Cette présomption de collaboration, d'assistance et d'autorisation du commissaire au sursis, motivée par la portée de la mission légale qui lui est impartie, est très largement admise par la jurisprudence.

La cour d'appel d'Anvers [4] a ainsi décidé, dans une espèce où les commissaires s'étaient abstenus de répondre à une lettre émanant de la banque créancière aux termes de laquelle elle les invitait à l'avertir sans délai dans l'hypothèse où ils s'opposeraient au nouveau crédit octroyé, que bien que cela ne soit à proprement parler pas exigé pour l'application de l'article 44 alinéa 2 [5], il peut être déduit de l'absence de réaction négative des commissaires ainsi que de la poursuite d'exécution du contrat de factoring sans remarques de leur part que ceux-ci avaient marqué leur accord et qu'ils avaient par conséquent autorisé (le débiteur) à poursuivre le contrat”[6]

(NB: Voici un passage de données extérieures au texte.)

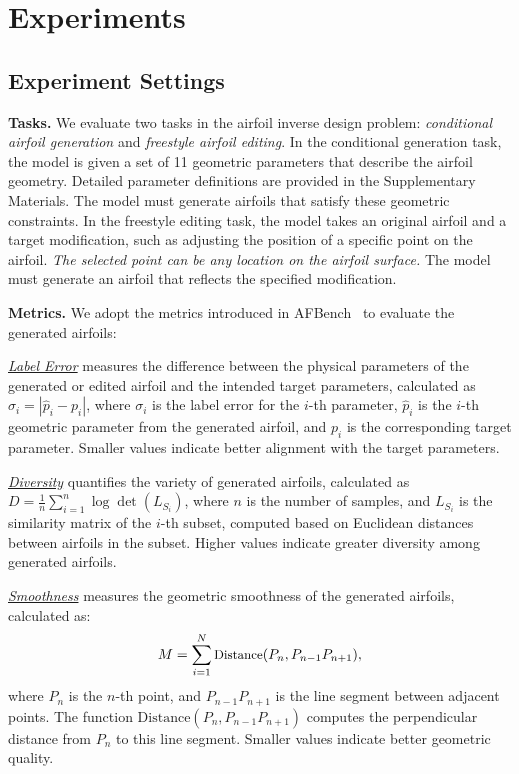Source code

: \section{Experiments}
\subsection{Experiment Settings}

\noindent\textbf{Tasks.}
We evaluate two tasks in the airfoil inverse design problem: \textit{conditional airfoil generation} and \textit{freestyle airfoil editing}.
In the conditional generation task, the model is given a set of 11 geometric parameters that describe the airfoil geometry. Detailed parameter definitions are provided in the Supplementary Materials. The model must generate airfoils that satisfy these geometric constraints.
In the freestyle editing task, the model takes an original airfoil and a target modification, such as adjusting the position of a specific point on the airfoil. \emph{The selected point can be any location on the airfoil surface.} The model must generate an airfoil that reflects the specified modification.

\noindent\textbf{Metrics.} We adopt the metrics introduced in AFBench~\cite{liu2024afbench} to evaluate the generated airfoils:

\underline{\textit{Label Error}} measures the difference between the physical parameters of the generated or edited airfoil and the intended target parameters, calculated as $\sigma_i = \left| \hat{p}_i - p_i \right|$,
where $\sigma_i$ is the label error for the $i$-th parameter, $\hat{p}_i$ is the $i$-th geometric parameter from the generated airfoil, and $p_i$ is the corresponding target parameter. Smaller values indicate better alignment with the target parameters.

\underline{\textit{Diversity}} quantifies the variety of generated airfoils, calculated as $D = \frac{1}{n} \sum_{i=1}^{n} \log \det(L_{S_i})$,
where $n$ is the number of samples, and $L_{S_i}$ is the similarity matrix of the $i$-th subset, computed based on Euclidean distances between airfoils in the subset. Higher values indicate greater diversity among generated airfoils.

\underline{\textit{Smoothness}} measures the geometric smoothness of the generated airfoils, calculated as:
\begin{equation} \small
    M = \sum_{i=1}^{N} \text{Distance}(P_n, P_{n-1} P_{n+1}),
\end{equation}
where $P_n$ is the $n$-th point, and $P_{n-1} P_{n+1}$ is the line segment between adjacent points. The function $\text{Distance}(P_n, P_{n-1} P_{n+1})$ computes the perpendicular distance from $P_n$ to this line segment. Smaller values indicate better geometric quality.

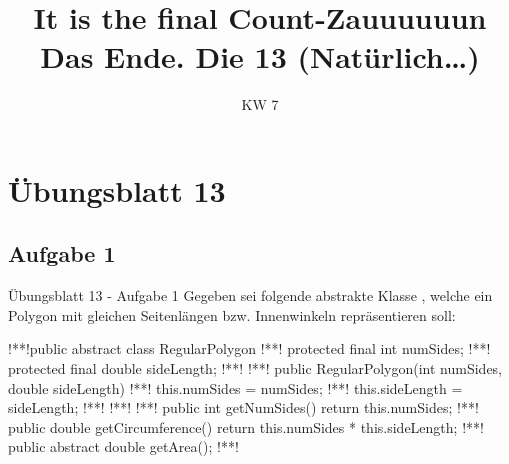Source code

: \relax\relax

\iffull
\def\smlll{\texorpdfstring{\def\RSsmallest{2pt}\smaller[2]}{}}
\title[Dreizehntes Tutorium -- Übungsblatt 13]{It is the final Count-Zauuuuuun\\\small Das Ende. Die 13 (Natürlich\ldots)}
\date{\sffamily KW 7}

\usepackage[glows]{tikzpingus}
\usetikzlibrary{decorations.text,matrix}
\hypersetup{colorlinks=false}


\fi

\section{Übungsblatt 13}
\subsection{Aufgabe 1}

\iffull
\begin{frame}[c,fragile]{Übungsblatt 13 - Aufgabe 1}
%
\pause Gegeben sei folgende abstrakte Klasse , welche ein Polygon mit gleichen Seitenlängen bzw. Innenwinkeln repräsentieren soll:
\begin{plainjava}[morekeywords={[3]{RegularPolygon}}]
!**!public abstract class RegularPolygon {
!**!    protected final int numSides;
!**!    protected final double sideLength;
!**!
!**!    public RegularPolygon(int numSides, double sideLength) {
!**!        this.numSides = numSides;
!**!        this.sideLength = sideLength;
!**!    }
!**!
!**!    public int getNumSides() { return this.numSides; }
!**!    public double getCircumference() { return this.numSides * this.sideLength; }
!**!    public abstract double getArea();
!**!}
\end{plainjava}
\end{frame}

De manière plus lumineuse encore, le tribunal de commerce de Charleroi [7], dans un jugement du 2 mai 2000, considéra qu'une interprétation restrictive de l'article 44, alinéa 2 limitant l'application de ce dernier aux hypothèses de participation active du commissaire au sursis “ne peut être retenue car elle aurait pour conséquence paradoxale d'exclure du bénéfice de la disposition toutes les créances résultant d'engagements pour lesquels, compte tenu de la capacité du débiteur [8], l'intervention du commissaire au sursis n'est pas requise, par exemple celles qui découlent de la poursuite des contrats en cours”.

9.Il convient toutefois de signaler l'existence d'un courant jurisprudentiel plus nuancé, considérant que la présomption de collaboration, d'assistance et d'autorisation du commissaire au sursis revêt une portée moins large que celle dégagée par les arrêts précités.

Le tribunal de commerce de Turnhout [9] a ainsi estimé dans un jugement du 26 juin 2001, lequel a fait l'objet du recours précité devant la cour d'appel d'Anvers, que les créanciers étaient recevables à prouver ”par toutes voies de droit, témoignages et présomptions compris” [10] que les engagements pour lesquels ils sollicitent l'application de l'article 44, alinéa 2 ont été accomplis avec la collaboration, l'autorisation ou l'assistance du commissaire au sursis [11]. Monsieur Zenner déduit à juste titre des termes de la décision qu'“il s'ensuit, implicitement, que le tribunal ne considère pas que toutes les dettes nées pendant le cours de la procédure en concordat seraient d'office couvertes par la disposition en cause” [12].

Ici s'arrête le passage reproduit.